● Exercise prompt: The line containing "Select *,(Rolling_People_Vaccinated/population)*100 as" marks where to begin; quote it and every line after it through the end of the data, exactly as written.

● Supplied material:
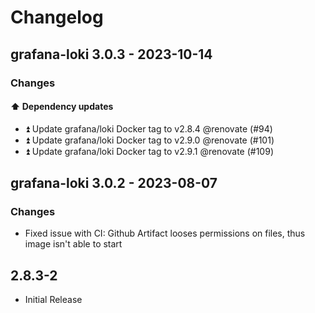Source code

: # Changelog

## grafana-loki 3.0.3 - 2023-10-14

### Changes

#### ⬆️ Dependency updates

- ⏫ Update grafana/loki Docker tag to v2.8.4 @renovate (#94)
- ⏫ Update grafana/loki Docker tag to v2.9.0 @renovate (#101)
- ⏫ Update grafana/loki Docker tag to v2.9.1 @renovate (#109)

## grafana-loki 3.0.2 - 2023-08-07

### Changes

- Fixed issue with CI: Github Artifact looses permissions on files, thus image isn't able to start

## 2.8.3-2

- Initial Release
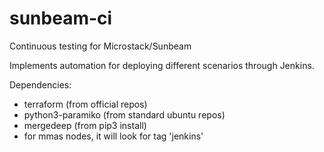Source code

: # sunbeam-ci
Continuous testing for Microstack/Sunbeam

Implements automation for deploying different scenarios through Jenkins.

Dependencies:
- terraform (from official repos)
- python3-paramiko (from standard ubuntu repos)
- mergedeep (from pip3 install)
- for mmas nodes, it will look for tag 'jenkins'
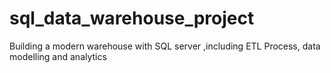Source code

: # sql_data_warehouse_project
Building a modern warehouse with SQL server ,including ETL Process, data modelling and analytics
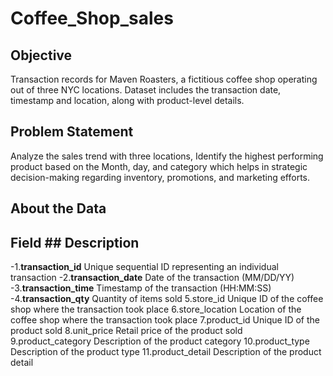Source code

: # Coffee_Shop_sales
## Objective
Transaction records for Maven Roasters, a fictitious coffee shop operating out of three NYC locations. Dataset includes the transaction date, timestamp and location, along with product-level details.
## Problem Statement
Analyze the sales trend with three locations, Identify the highest performing product based on the Month, day, and category which helps in strategic decision-making regarding inventory, promotions, and marketing efforts.

## About the Data
## Field 	          ## Description
-1.**transaction_id**	  Unique sequential ID representing an individual transaction
-2.**transaction_date**	Date of the transaction (MM/DD/YY)
-3.**transaction_time**	Timestamp of the transaction (HH:MM:SS)
-4.**transaction_qty**	  Quantity of items sold
5.store_id	        Unique ID of the coffee shop where the transaction took place
6.store_location	  Location of the coffee shop where the transaction took place
7.product_id	      Unique ID of the product sold
8.unit_price	      Retail price of the product sold
9.product_category	Description of the product category
10.product_type	    Description of the product type
11.product_detail	  Description of the product detail

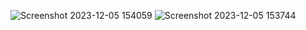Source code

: ![Screenshot 2023-12-05 154059](https://github.com/tstechnology07/pwjs/assets/118080613/af71c28a-aa56-4222-8dbe-19b817feed93)
![Screenshot 2023-12-05 153744](https://github.com/tstechnology07/pwjs/assets/118080613/82c80fac-1ba9-4c12-8b20-da34934d5a84)
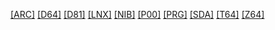 [[ARC]]([ARC]/index.html)
[[D64]]([D64]/index.html)
[[D81]]([D81]/index.html)
[[LNX]]([LNX]/index.html)
[[NIB]]([NIB]/index.html)
[[P00]]([P00]/index.html)
[[PRG]]([PRG]/index.html)
[[SDA]]([SDA]/index.html)
[[T64]]([T64]/index.html)
[[Z64]]([Z64]/index.html)
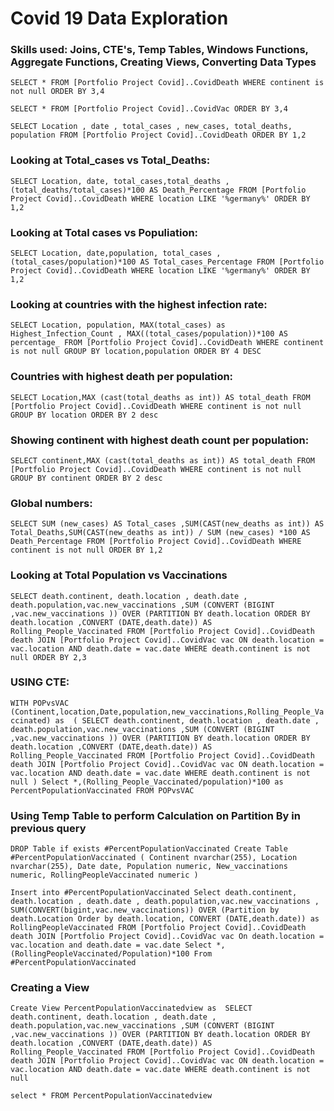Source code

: 

# Covid 19 Data Exploration 
### Skills used: Joins, CTE's, Temp Tables, Windows Functions, Aggregate Functions, Creating Views, Converting Data Types



`SELECT *
FROM [Portfolio Project Covid]..CovidDeath
WHERE continent is not null
ORDER BY 3,4`


`SELECT *
FROM [Portfolio Project Covid]..CovidVac
ORDER BY 3,4`




`SELECT Location , date , total_cases , new_cases, total_deaths, population
FROM [Portfolio Project Covid]..CovidDeath
ORDER BY 1,2`


### Looking at Total_cases vs Total_Deaths:
`SELECT Location, date, total_cases,total_deaths , (total_deaths/total_cases)*100 AS Death_Percentage
FROM [Portfolio Project Covid]..CovidDeath
WHERE location LIKE '%germany%'
ORDER BY 1,2`

### Looking at Total cases vs Populiation:

`SELECT Location, date,population, total_cases , (total_cases/population)*100 AS Total_cases_Percentage
FROM [Portfolio Project Covid]..CovidDeath
WHERE location LIKE '%germany%'
ORDER BY 1,2`

### Looking at countries with the highest infection rate:
`SELECT Location, population, MAX(total_cases) as Highest_Infection_Count , MAX((total_cases/population))*100 AS percentage_
FROM [Portfolio Project Covid]..CovidDeath
WHERE continent is not null
GROUP BY location,population
ORDER BY 4 DESC`


### Countries with highest death per population:
`SELECT Location,MAX (cast(total_deaths as int)) AS total_death
FROM [Portfolio Project Covid]..CovidDeath
WHERE continent is not null
GROUP BY location
ORDER BY 2 desc`


### Showing continent with highest death count per population:
`SELECT continent,MAX (cast(total_deaths as int)) AS total_death
FROM [Portfolio Project Covid]..CovidDeath
WHERE continent is not null
GROUP BY continent
ORDER BY 2 desc`

### Global numbers:
`SELECT SUM (new_cases) AS Total_cases ,SUM(CAST(new_deaths as int)) AS Total_Deaths,SUM(CAST(new_deaths as int)) / SUM (new_cases) *100 AS Death_Percentage
FROM [Portfolio Project Covid]..CovidDeath
WHERE continent is not null
ORDER BY 1,2`



### Looking at Total Population vs Vaccinations

`SELECT death.continent, death.location , death.date , death.population,vac.new_vaccinations
,SUM (CONVERT (BIGINT ,vac.new_vaccinations )) OVER (PARTITION BY death.location ORDER BY death.location ,CONVERT (DATE,death.date)) AS Rolling_People_Vaccinated
FROM [Portfolio Project Covid]..CovidDeath death
JOIN [Portfolio Project Covid]..CovidVac vac
	ON death.location = vac.location
	AND death.date = vac.date
WHERE death.continent is not null
ORDER BY 2,3`


### USING CTE:
`WITH POPvsVAC (Continent,location,Date,population,new_vaccinations,Rolling_People_Vaccinated)
as 
(
SELECT death.continent, death.location , death.date , death.population,vac.new_vaccinations
,SUM (CONVERT (BIGINT ,vac.new_vaccinations )) OVER (PARTITION BY death.location ORDER BY death.location ,CONVERT (DATE,death.date)) AS Rolling_People_Vaccinated
FROM [Portfolio Project Covid]..CovidDeath death
JOIN [Portfolio Project Covid]..CovidVac vac
	ON death.location = vac.location
	AND death.date = vac.date
WHERE death.continent is not null
)
Select *,(Rolling_People_Vaccinated/population)*100 as PercentPopulationVaccinated
FROM POPvsVAC`



### Using Temp Table to perform Calculation on Partition By in previous query

`DROP Table if exists #PercentPopulationVaccinated
Create Table #PercentPopulationVaccinated
(
Continent nvarchar(255),
Location nvarchar(255),
Date date,
Population numeric,
New_vaccinations numeric,
RollingPeopleVaccinated numeric
)`

`Insert into #PercentPopulationVaccinated
Select death.continent, death.location , death.date , death.population,vac.new_vaccinations
, SUM(CONVERT(bigint,vac.new_vaccinations)) OVER (Partition by death.Location Order by death.location, CONVERT (DATE,death.date)) as RollingPeopleVaccinated
FROM [Portfolio Project Covid]..CovidDeath death
JOIN [Portfolio Project Covid]..CovidVac vac
	On death.location = vac.location
	and death.date = vac.date
Select *, (RollingPeopleVaccinated/Population)*100
From #PercentPopulationVaccinated`



### Creating a View

`Create View PercentPopulationVaccinatedview as 
SELECT death.continent, death.location , death.date , death.population,vac.new_vaccinations
,SUM (CONVERT (BIGINT ,vac.new_vaccinations )) OVER (PARTITION BY death.location ORDER BY death.location ,CONVERT (DATE,death.date)) AS Rolling_People_Vaccinated
FROM [Portfolio Project Covid]..CovidDeath death
JOIN [Portfolio Project Covid]..CovidVac vac
	ON death.location = vac.location
	AND death.date = vac.date
WHERE death.continent is not null`

`select *
FROM PercentPopulationVaccinatedview`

● Reply:
Select *,(Rolling_People_Vaccinated/population)*100 as PercentPopulationVaccinated
FROM POPvsVAC`



### Using Temp Table to perform Calculation on Partition By in previous query

`DROP Table if exists #PercentPopulationVaccinated
Create Table #PercentPopulationVaccinated
(
Continent nvarchar(255),
Location nvarchar(255),
Date date,
Population numeric,
New_vaccinations numeric,
RollingPeopleVaccinated numeric
)`

`Insert into #PercentPopulationVaccinated
Select death.continent, death.location , death.date , death.population,vac.new_vaccinations
, SUM(CONVERT(bigint,vac.new_vaccinations)) OVER (Partition by death.Location Order by death.location, CONVERT (DATE,death.date)) as RollingPeopleVaccinated
FROM [Portfolio Project Covid]..CovidDeath death
JOIN [Portfolio Project Covid]..CovidVac vac
	On death.location = vac.location
	and death.date = vac.date
Select *, (RollingPeopleVaccinated/Population)*100
From #PercentPopulationVaccinated`



### Creating a View

`Create View PercentPopulationVaccinatedview as 
SELECT death.continent, death.location , death.date , death.population,vac.new_vaccinations
,SUM (CONVERT (BIGINT ,vac.new_vaccinations )) OVER (PARTITION BY death.location ORDER BY death.location ,CONVERT (DATE,death.date)) AS Rolling_People_Vaccinated
FROM [Portfolio Project Covid]..CovidDeath death
JOIN [Portfolio Project Covid]..CovidVac vac
	ON death.location = vac.location
	AND death.date = vac.date
WHERE death.continent is not null`

`select *
FROM PercentPopulationVaccinatedview`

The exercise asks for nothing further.